Similar to that credit card company, a telco in the Netherlands is running win-back marketing programs that offer clients the ability to put together their own retention offer on the web site. This seems particularly clever to me because often you switch becaue you are looking for a new deal on a device or plan. In order to reengage customers to walk themselves through this process they employ a combination of channels ranging from SMS to mail to web.
Another telco, this one in the US, has worked on the first part of the problem that you address in the article. They have refined their attrition prediction models by including customers’ web site behavior as part of the attrition. Turns out that certain site behavior is highly indicative of attrition risk with certain rate plans while other site behavior is indicative for other rate plans. Overall, the company achieved 10-15% lift in their retention models. But more importantly, the behavioral component from the web site will hopefully make the model more “real time” than models built on demographics, etc. etc.

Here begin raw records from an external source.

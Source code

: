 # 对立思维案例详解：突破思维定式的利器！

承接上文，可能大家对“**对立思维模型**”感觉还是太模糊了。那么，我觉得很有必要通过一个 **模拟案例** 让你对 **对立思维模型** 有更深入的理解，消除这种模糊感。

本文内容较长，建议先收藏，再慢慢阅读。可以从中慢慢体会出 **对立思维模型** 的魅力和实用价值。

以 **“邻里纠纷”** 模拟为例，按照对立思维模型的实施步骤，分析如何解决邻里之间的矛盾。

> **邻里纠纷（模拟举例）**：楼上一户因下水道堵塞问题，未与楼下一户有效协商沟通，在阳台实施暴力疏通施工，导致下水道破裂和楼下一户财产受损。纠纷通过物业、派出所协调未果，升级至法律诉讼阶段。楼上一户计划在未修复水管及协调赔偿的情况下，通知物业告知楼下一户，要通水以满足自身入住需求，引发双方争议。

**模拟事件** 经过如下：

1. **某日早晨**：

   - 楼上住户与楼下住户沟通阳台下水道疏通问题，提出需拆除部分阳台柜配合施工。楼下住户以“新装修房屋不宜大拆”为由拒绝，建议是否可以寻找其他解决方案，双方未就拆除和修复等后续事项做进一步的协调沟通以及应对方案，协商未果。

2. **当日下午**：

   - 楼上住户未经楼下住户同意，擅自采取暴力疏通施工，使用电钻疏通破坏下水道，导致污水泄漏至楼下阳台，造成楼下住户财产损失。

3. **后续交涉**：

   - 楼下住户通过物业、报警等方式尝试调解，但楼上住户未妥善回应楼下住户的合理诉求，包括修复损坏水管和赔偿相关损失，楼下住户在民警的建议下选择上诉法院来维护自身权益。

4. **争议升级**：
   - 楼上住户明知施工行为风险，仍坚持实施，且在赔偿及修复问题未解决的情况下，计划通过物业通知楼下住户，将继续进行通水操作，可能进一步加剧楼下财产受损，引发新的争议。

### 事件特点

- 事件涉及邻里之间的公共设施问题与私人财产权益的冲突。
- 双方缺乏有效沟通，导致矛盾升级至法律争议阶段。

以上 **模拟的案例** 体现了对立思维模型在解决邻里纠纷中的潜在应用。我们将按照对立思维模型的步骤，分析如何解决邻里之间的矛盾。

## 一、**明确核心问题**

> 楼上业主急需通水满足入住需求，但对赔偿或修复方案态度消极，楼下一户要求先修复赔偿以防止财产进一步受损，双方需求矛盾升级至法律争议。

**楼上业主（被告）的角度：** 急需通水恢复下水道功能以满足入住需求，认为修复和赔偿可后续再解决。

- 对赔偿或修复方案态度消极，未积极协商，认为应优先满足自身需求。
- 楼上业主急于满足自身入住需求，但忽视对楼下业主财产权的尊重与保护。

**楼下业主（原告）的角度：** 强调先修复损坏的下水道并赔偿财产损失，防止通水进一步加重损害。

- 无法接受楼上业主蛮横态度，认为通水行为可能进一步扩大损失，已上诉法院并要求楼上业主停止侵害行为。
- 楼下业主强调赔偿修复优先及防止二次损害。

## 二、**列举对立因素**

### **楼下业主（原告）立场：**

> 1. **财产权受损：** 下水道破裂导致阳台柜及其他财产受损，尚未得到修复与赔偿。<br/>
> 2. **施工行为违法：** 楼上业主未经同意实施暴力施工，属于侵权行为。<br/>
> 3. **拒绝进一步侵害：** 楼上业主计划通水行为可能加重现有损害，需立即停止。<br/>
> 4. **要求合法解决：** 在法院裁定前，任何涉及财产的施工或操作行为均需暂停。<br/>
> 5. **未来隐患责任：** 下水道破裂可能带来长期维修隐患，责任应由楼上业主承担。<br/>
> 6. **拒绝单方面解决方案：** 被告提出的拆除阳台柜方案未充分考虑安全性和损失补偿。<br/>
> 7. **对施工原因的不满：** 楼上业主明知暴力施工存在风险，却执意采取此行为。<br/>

Thank you for the insights!
Akin
Hi Akin
Long time no hear. Thanks for your comment.
The volumes of customer data are proliferating at an ever increasing rate. There is data from transactions, from website vists, from social networks and of course, hidden data about their fundamantal needs. All of this data needs bringing together intelligently so that it can be used by customers and companies to co-create value together.

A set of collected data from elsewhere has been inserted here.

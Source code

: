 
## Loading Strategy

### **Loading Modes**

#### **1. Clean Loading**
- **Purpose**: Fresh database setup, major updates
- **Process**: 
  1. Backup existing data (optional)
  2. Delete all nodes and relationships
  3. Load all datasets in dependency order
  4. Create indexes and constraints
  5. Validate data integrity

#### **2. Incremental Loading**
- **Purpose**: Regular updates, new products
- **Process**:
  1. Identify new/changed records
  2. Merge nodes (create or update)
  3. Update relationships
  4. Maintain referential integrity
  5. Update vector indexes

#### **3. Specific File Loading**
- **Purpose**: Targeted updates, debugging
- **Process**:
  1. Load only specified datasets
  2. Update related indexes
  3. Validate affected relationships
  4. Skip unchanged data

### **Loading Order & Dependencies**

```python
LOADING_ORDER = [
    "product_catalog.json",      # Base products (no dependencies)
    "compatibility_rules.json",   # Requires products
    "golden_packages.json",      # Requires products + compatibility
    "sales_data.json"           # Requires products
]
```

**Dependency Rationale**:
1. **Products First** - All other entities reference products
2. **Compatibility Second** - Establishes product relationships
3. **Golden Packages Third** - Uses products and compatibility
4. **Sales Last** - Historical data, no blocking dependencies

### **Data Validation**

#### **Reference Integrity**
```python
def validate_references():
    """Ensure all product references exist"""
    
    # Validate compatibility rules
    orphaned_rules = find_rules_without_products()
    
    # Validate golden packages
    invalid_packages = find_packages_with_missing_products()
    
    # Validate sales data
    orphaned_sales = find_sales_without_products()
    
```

But companies have focussed on the mostly low-hanging fruit of transaction data that yields good but by no means impressive results for telcos, banks, utilities etc. The current craze for real-time analytics is just a more expensive version of the same. Companies are only just beginning to think about the other types of much more informative data and how to bring it together and make sense of it.
And customers are getting in on the act too. Fed up with being spammed by direct marketers abusing the low hanging fruit, they are starting to demand control over their own data and to be paid by companies wishing to use it for marketing. Just like at innovative telco Blyk in the UK that offers free mobile calls and texts in return for listening to adverts. Or they are opting completely out of marketing altogther.
Just like in the Kaplan & Norton did in the 1990s for performance management data, we now need a balanced scorecard for customer data that looks at the different types of data required, how to structure it and what to use it for. Companies need to start to think about all aspects of customer data, not just the low-hanging fruit of transactional data.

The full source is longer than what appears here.